[Records provided]

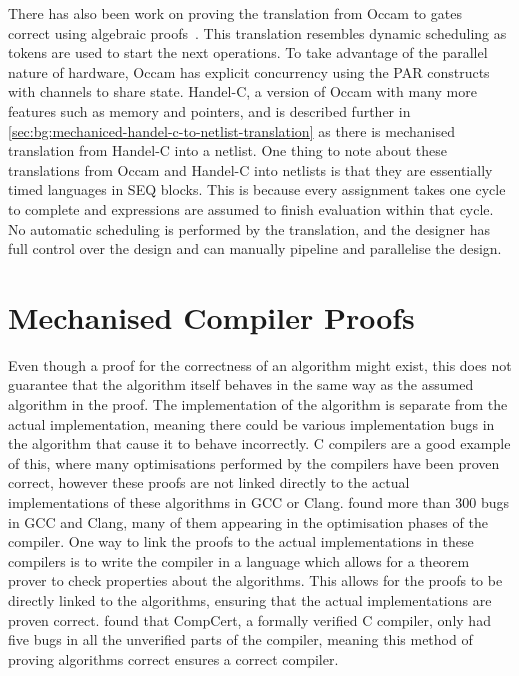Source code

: There has also been work on proving the translation from Occam to
gates~\cite{page91_compil_occam} correct using algebraic
proofs~\cite{jifeng93_towar}.  This translation resembles dynamic scheduling as
tokens are used to start the next operations.  To take advantage of the parallel
nature of hardware, Occam has explicit concurrency using the PAR constructs with
channels to share state.  Handel-C, a version of Occam with many more features
such as memory and pointers, and is described further in
\cref{sec:bg:mechaniced-handel-c-to-netlist-translation} as there is mechanised
translation from Handel-C into a netlist.  One thing to note about these
translations from Occam and Handel-C into netlists is that they are essentially
timed languages in SEQ blocks.  This is because every assignment takes one cycle
to complete and expressions are assumed to finish evaluation within that cycle.
No automatic scheduling is performed by the translation, and the designer has
full control over the design and can manually pipeline and parallelise the
design.

\section{Mechanised Compiler Proofs}%
\label{sec:bg:mechanised-compiler-proofs}

Even though a proof for the correctness of an algorithm might exist, this does
not guarantee that the algorithm itself behaves in the same way as the assumed
algorithm in the proof.  The implementation of the algorithm is separate from
the actual implementation, meaning there could be various implementation bugs in
the algorithm that cause it to behave incorrectly.  C compilers are a good
example of this, where many optimisations performed by the compilers have been
proven correct, however these proofs are not linked directly to the actual
implementations of these algorithms in GCC or Clang.
\textcite{yang11_findin_under_bugs_c_compil} found more than 300 bugs in GCC and
Clang, many of them appearing in the optimisation phases of the compiler.  One
way to link the proofs to the actual implementations in these compilers is to
write the compiler in a language which allows for a theorem prover to check
properties about the algorithms.  This allows for the proofs to be directly
linked to the algorithms, ensuring that the actual implementations are proven
correct.  \citeauthor{yang11_findin_under_bugs_c_compil} found that CompCert, a
formally verified C compiler, only had five bugs in all the unverified parts of
the compiler, meaning this method of proving algorithms correct ensures a
correct compiler.

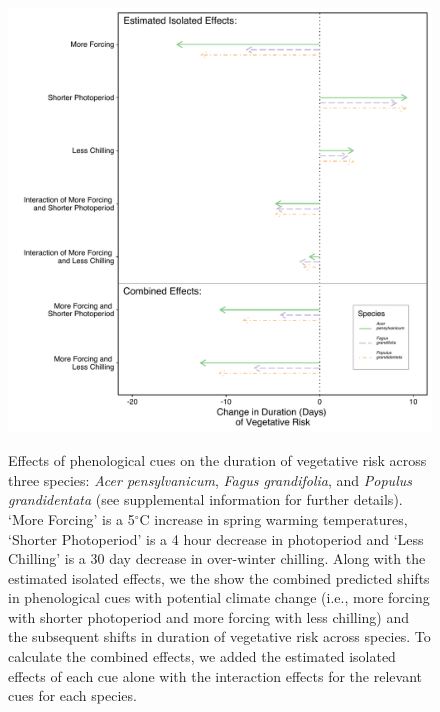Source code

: \documentclass{article}\usepackage[]{graphicx}\usepackage[]{color}
\begin{document}
\begin{figure} [H] 
 \begin{center}
 \includegraphics[width=12cm, height=12cm]{..//figure/Exp_plotTPS.pdf} 
 \caption{Effects of phenological cues on the duration of vegetative risk across three species: \textit{Acer pensylvanicum}, \textit{Fagus grandifolia}, and \textit{Populus grandidentata} (see supplemental information for further details). `More Forcing' is a 5$^{\circ}$C increase in spring warming temperatures, `Shorter Photoperiod' is a 4 hour decrease in photoperiod and `Less Chilling' is a 30 day decrease in over-winter chilling. Along with the estimated isolated effects, we the show the combined predicted shifts in phenological cues with potential climate change (i.e., more forcing with shorter photoperiod and more forcing with less chilling) and the subsequent shifts in duration of vegetative risk across species. To calculate the combined effects, we added the estimated isolated effects of each cue alone with the interaction effects for the relevant cues for each species.}\label{fig:dan} 
 \end{center}
 \end{figure}


\end{document}

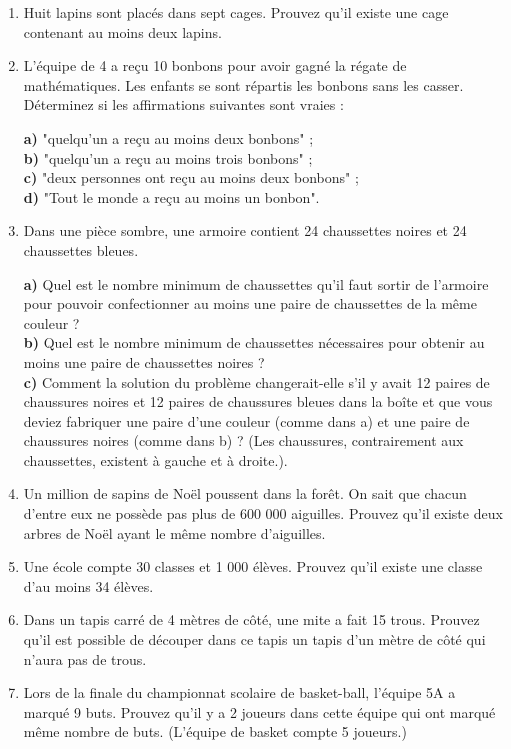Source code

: \documentclass{article}
\begin{document}
\begin{enumerate}
    \item Huit lapins sont placés dans sept cages. Prouvez qu'il existe une cage contenant au moins deux lapins.
    
    \item L'équipe de 4 a reçu 10 bonbons pour avoir gagné la régate de mathématiques. Les enfants se sont répartis les bonbons sans les casser. Déterminez si les affirmations suivantes sont vraies :
    \par
    \textbf{a)} "quelqu'un a reçu au moins deux bonbons" ;\\
    \textbf{b)} "quelqu'un a reçu au moins trois bonbons" ;\\
    \textbf{c)} "deux personnes ont reçu au moins deux bonbons" ;\\
    \textbf{d)} "Tout le monde a reçu au moins un bonbon".

    \item Dans une pièce sombre, une armoire contient 24 chaussettes noires et 24 chaussettes bleues.
    \par
    \textbf{a)} Quel est le nombre minimum de chaussettes qu'il faut sortir de l'armoire pour pouvoir confectionner au moins une paire de chaussettes de la même couleur ? \\
    \textbf{b)} Quel est le nombre minimum de chaussettes nécessaires pour obtenir au moins une paire de chaussettes noires ? \\
    \textbf{c)} Comment la solution du problème changerait-elle s'il y avait 12 paires de chaussures noires et 12 paires de chaussures bleues dans la boîte et que vous deviez fabriquer une paire d'une couleur (comme dans a) et une paire de chaussures noires (comme dans b) ? (Les chaussures, contrairement aux chaussettes, existent à gauche et à droite.).

    \item Un million de sapins de Noël poussent dans la forêt. On sait que chacun d'entre eux ne possède pas plus de 600 000 aiguilles. Prouvez qu'il existe deux arbres de Noël ayant le même nombre d'aiguilles.

    \item Une école compte 30 classes et 1 000 élèves. Prouvez qu'il existe une classe d'au moins 34 élèves.

    \item Dans un tapis carré de 4 mètres de côté, une mite a fait 15 trous. Prouvez qu'il est possible de découper dans ce tapis un tapis d'un mètre de côté qui n'aura pas de trous.

    \item Lors de la finale du championnat scolaire de basket-ball, l'équipe 5A a marqué 9 buts. Prouvez qu'il y a 2 joueurs dans cette équipe qui ont marqué même nombre de buts. (L'équipe de basket compte 5 joueurs.)
    
\end{enumerate}
\end{document}
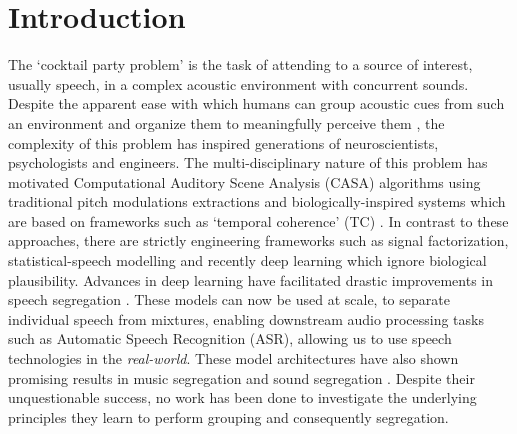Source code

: \documentclass{article}
\begin{document}
\section{Introduction}
\label{sec:intro}
The `cocktail party problem' is the task of attending to a source of interest, usually speech, in a complex acoustic environment with concurrent sounds. Despite the apparent ease with which humans can group acoustic cues from such an environment and organize them to meaningfully perceive them \cite{bregman1994auditory}, the complexity of this problem has inspired generations of neuroscientists, psychologists and engineers. The multi-disciplinary nature of this problem has motivated Computational Auditory Scene Analysis (CASA) algorithms using traditional pitch modulations extractions \cite{vishnubhotla2009algorithm,stark2010source, wang1999separation} and biologically-inspired systems which are based on frameworks such as `temporal coherence' (TC) \cite{elhilali2008cocktail, krishnan2014segregating}. In contrast to these approaches, there are strictly engineering frameworks such as signal factorization, statistical-speech modelling \cite{ weiss2010speech, cooke2010monaural} and recently deep learning \cite{huang2015joint, hershey2016deep, zhang2016deep, luo2018tasnet, luo2019conv, luo2020dual, chen2020dual, kolbaek2017multitalker} which ignore biological plausibility. 
Advances in deep learning have facilitated drastic improvements in speech segregation \cite{ hershey2016deep, zhang2016deep, luo2018tasnet, luo2019conv, luo2020dual, chen2020dual, kolbaek2017multitalker}. These models can now be used at scale, to separate individual speech from mixtures, enabling downstream audio processing tasks such as Automatic Speech Recognition (ASR), allowing us to use speech technologies in the \textit{real-world}. These model architectures have also shown promising results in music segregation \cite{defossez2019music} and sound segregation \cite{kavalerov2019universal}. Despite their unquestionable success, no work has been done to investigate the underlying principles they learn to perform grouping and consequently segregation. 
\end{document}
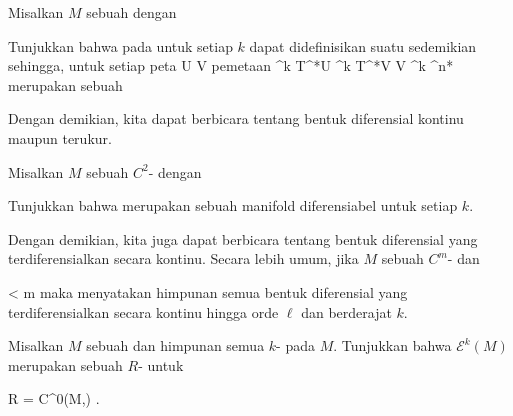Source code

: \setcounter{section}{14}


{}
{

Misalkan $M$ sebuah
dengan

 Tunjukkan bahwa pada
 untuk setiap $k$ dapat didefinisikan suatu
sedemikian sehingga, untuk setiap peta
\maabb {\alpha} { U } { V
} {}
pemetaan
\maabbdisp {} {\bigwedge^k T^*U} { \bigwedge^k T^*V \cong V \times \bigwedge^k \R^{n*}
} {}
merupakan sebuah

}
{} {}
Dengan demikian, kita dapat berbicara tentang bentuk diferensial kontinu maupun terukur.

{}
{

Misalkan $M$ sebuah
$C^2$-
dengan

 Tunjukkan bahwa
 merupakan sebuah manifold diferensiabel untuk setiap $k$.

}
{} {}
Dengan demikian, kita juga dapat berbicara tentang bentuk diferensial yang terdiferensialkan secara kontinu. Secara lebih umum, jika $M$ sebuah
$C^m$-
dan

\mavergleichskette
{\vergleichskette
{  \ell
}
{ < }{ m
}
{  }{
}
{    }{
}
{   }{
}
}
{}{}{}
maka
 menyatakan himpunan semua bentuk diferensial yang terdiferensialkan secara kontinu hingga orde $\ell$ dan berderajat $k$.

{}
{

Misalkan $M$ sebuah
dan
 himpunan semua
$k$-
pada $M$. Tunjukkan bahwa ${ \mathcal E }^{ k } (  M   )$ merupakan sebuah
$R$-
untuk

\mavergleichskette
{\vergleichskette
{R
}
{ = }{ C^0(M,\R)
}
{  }{
}
{    }{
}
{   }{
}
}
{}{}{.}

}
{} {}

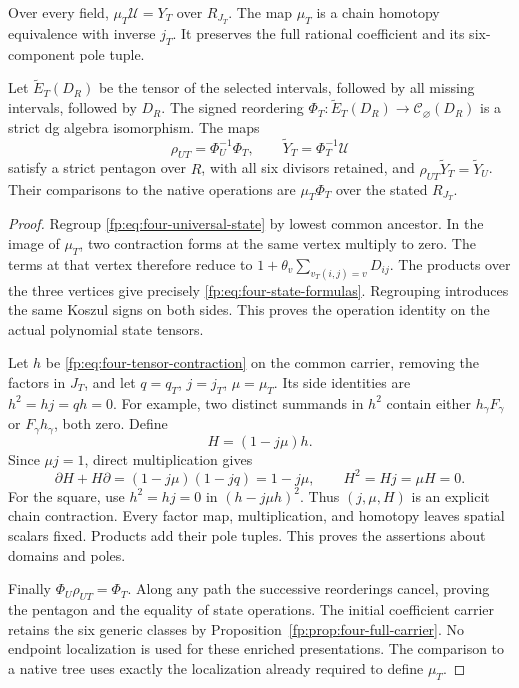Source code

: \begin{theorem}
\label{fp:thm:four-common-state}
Over every field, \(\mu_T\mathcal U=Y_T\) over \(R_{J_T}\).
The map \(\mu_T\) is a chain homotopy equivalence with inverse
\(j_T\).  It preserves the full rational coefficient and its
six-component pole tuple.

Let \(\widetilde E_T(D_R)\) be the tensor of the selected
intervals, followed by all missing intervals, followed by \(D_R\).
The signed reordering
\(\Phi_T:\widetilde E_T(D_R)\to\mathcal C_\varnothing(D_R)\)
is a strict dg algebra isomorphism.  The maps
\[
 \rho_{UT}=\Phi_U^{-1}\Phi_T,\qquad
 \widetilde Y_T=\Phi_T^{-1}\mathcal U
\]
satisfy a strict pentagon over \(R\), with all six divisors retained,
and \(\rho_{UT}\widetilde Y_T=\widetilde Y_U\).
Their comparisons to the native operations are
\(\mu_T\Phi_T\) over the stated \(R_{J_T}\).
\end{theorem}

\begin{proof}
Regroup \eqref{fp:eq:four-universal-state} by lowest common ancestor.
In the image of \(\mu_T\), two contraction forms at the same
vertex multiply to zero.  The terms at that vertex therefore reduce to
\(1+\theta_v\sum_{v_T(i,j)=v}D_{ij}\).
The products over the three vertices give precisely
\eqref{fp:eq:four-state-formulas}.  Regrouping introduces the same
Koszul signs on both sides.  This proves the operation identity
on the actual polynomial state tensors.

Let \(h\) be \eqref{fp:eq:four-tensor-contraction} on the common
carrier, removing the factors in \(J_T\), and let \(q=q_T\),
\(j=j_T\), \(\mu=\mu_T\).  Its side identities are
\(h^2=hj=qh=0\).  For example, two distinct summands in
\(h^2\) contain either \(h_\gamma F_\gamma\) or
\(F_\gamma h_\gamma\), both zero.
Define
\begin{equation}\label{fp:eq:four-grouping-contraction}
 H=(1-j\mu)h.
\end{equation}
Since \(\mu j=1\), direct multiplication gives
\[
 \partial H+H\partial=(1-j\mu)(1-jq)=1-j\mu,
 \qquad H^2=Hj=\mu H=0.
\]
For the square, use \(h^2=hj=0\) in
\((h-j\mu h)^2\).  Thus \((j,\mu,H)\) is an explicit
chain contraction.  Every factor map, multiplication, and homotopy
leaves spatial scalars fixed.  Products add their pole tuples.
This proves the assertions about domains and poles.

Finally \(\Phi_U\rho_{UT}=\Phi_T\).  Along any path the
successive reorderings cancel, proving the pentagon and the equality
of state operations.  The initial coefficient carrier retains the
six generic classes by Proposition~\ref{fp:prop:four-full-carrier}.
No endpoint localization is used for these enriched presentations.
The comparison to a native tree uses exactly the localization already
required to define \(\mu_T\).
\end{proof}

[/Records provided]

Could you please write out exactly the lines from the start of the entries above through the line that holds "nature of hardware, Occam", both included, with no pictures?

Task result =
Source code

: There has also been work on proving the translation from Occam to
gates~\cite{page91_compil_occam} correct using algebraic
proofs~\cite{jifeng93_towar}.  This translation resembles dynamic scheduling as
tokens are used to start the next operations.  To take advantage of the parallel
nature of hardware, Occam has explicit concurrency using the PAR constructs with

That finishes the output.